Your instructions: Starting at the top of the data and ending with the line that holds "context destroy the received \cont instance.", transcribe each line exactly; include both ends.

───── Record excerpts ─────

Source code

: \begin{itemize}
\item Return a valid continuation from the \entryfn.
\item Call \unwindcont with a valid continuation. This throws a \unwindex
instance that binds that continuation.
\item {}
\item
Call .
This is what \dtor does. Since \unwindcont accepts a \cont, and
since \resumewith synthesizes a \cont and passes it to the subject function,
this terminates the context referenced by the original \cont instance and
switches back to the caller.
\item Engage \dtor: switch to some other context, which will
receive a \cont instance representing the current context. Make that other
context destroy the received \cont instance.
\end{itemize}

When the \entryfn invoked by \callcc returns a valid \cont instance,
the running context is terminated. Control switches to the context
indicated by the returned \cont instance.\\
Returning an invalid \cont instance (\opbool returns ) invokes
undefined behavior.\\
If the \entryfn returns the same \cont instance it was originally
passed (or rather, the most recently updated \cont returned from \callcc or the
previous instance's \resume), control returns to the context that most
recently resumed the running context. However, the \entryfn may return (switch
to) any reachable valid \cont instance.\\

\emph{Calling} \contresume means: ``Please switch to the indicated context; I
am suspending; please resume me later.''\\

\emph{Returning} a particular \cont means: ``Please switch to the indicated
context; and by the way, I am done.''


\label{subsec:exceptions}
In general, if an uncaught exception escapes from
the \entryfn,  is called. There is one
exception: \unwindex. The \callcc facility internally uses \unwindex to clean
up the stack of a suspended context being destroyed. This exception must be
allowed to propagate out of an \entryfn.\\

─────

Solution below:
Source code

: \begin{itemize}
\item Return a valid continuation from the \entryfn.
\item Call \unwindcont with a valid continuation. This throws a \unwindex
instance that binds that continuation.
\item {}
\item
Call .
This is what \dtor does. Since \unwindcont accepts a \cont, and
since \resumewith synthesizes a \cont and passes it to the subject function,
this terminates the context referenced by the original \cont instance and
switches back to the caller.
\item Engage \dtor: switch to some other context, which will
receive a \cont instance representing the current context. Make that other
context destroy the received \cont instance.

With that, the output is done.